Every November, we celebrate Native American Heritage Month and recognize the contributions and achievements of Native Americans. We must recognize and acknowledge the importance of the month. I had the time to sit down and talk to one of my closest friends Kaya Frutchman, from Wilmington, Delaware, and the Navajo Nation in northern Arizona. She is an undecided Freshman at Swarthmore College but currently focuses on computer science
When I knew I would talk to Kaya about her experiences, one of the things that piqued my interest was her specific viewpoint growing up Navajo but also being Buddhist on the other side of her family and what that looked like for her growing up. "I find there's like similarities between the Navajo way of life and also Buddhist practices and philosophy," said kaya. Kaya also told me stories of Tibetan monks visiting the Navajo and how they use similar items in ceremonies to purify and cleanse, such as juniper and cedar. "The only time I found a conflict was in Buddhism we embrace death and have funeral ceremonies for families that are grieving, but in the Navajo way of life, we don't conduct funerals at all," I was told a story of her dad wanting to take her family to a funeral, but her mom was a little hesitant about that choice but because of the way her family works her mom allowed her and her two sisters to attend and I think that points back to both forms of life being very similar to one another and not being a strict way of life compared to other forms of living.

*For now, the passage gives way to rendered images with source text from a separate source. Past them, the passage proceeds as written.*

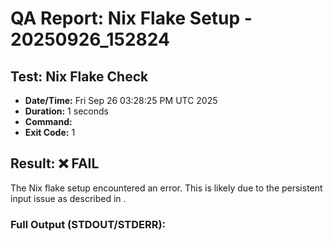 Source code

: # QA Report: Nix Flake Setup - 20250926_152824

## Test: Nix Flake Check

*   **Date/Time:** Fri Sep 26 03:28:25 PM UTC 2025
*   **Duration:** 1 seconds
*   **Command:** 
*   **Exit Code:** 1

## Result: ❌ FAIL

The Nix flake setup encountered an error. This is likely due to the persistent  input issue as described in .

### Full Output (STDOUT/STDERR):




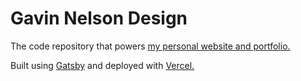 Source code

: # Gavin Nelson Design

The code repository that powers [my personal website and portfolio.](https://gnelson.me)

Built using [Gatsby](https://www.gatsbyjs.org) and deployed with [Vercel.](https://vercel.com/home)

Me and Kaya got the time to also talk about the displacement of Natives and the challenges that they have faced. She mentioned the removal of children, how they were stripped of their cultural identity, how their heads were shaven, and how clothes were replaced to make things "normal" and basically commit cultural genocide.
She also mentioned a court case I had never heard of, Brackeen vs. Haaland, which involves the law known as ICWA (Indian Child Welfare Act), which ensures that tribes have a right to intervene when their members are involved in child welfare cases. It also requires that local governments make a more significant effort to protect indigenous peoples and their families. This case over a child adoption can significantly affect the relations between the U.S. and the indigenous people for years to come.
However, Kaya is grateful that she has an attachment to her people and knows where she comes from "We were taught to know our clan and speak our clan in Navajo in our language, and I feel like that right there, that simple act is just instilling in us to know where we come from and remember and respect our ancestors and just through speaking our clan is what connects us to home because we are living off the reservation and away from Navajo land, with that, I'm very proud to know where I'm from because there are so many indigenous people who have been displaced from their culture and their families and it tends to leave their souls just lost and without any direction and I'm very appreciative and proud that I know where I come from"
Native American heritage month is crucial for us to remember not only because of the past harms and difficulties that natives faced but for the struggles they deal with today. It is not something that is handled and over with; remembering that the fight for cultural acceptance is not over is key to keeping it alive.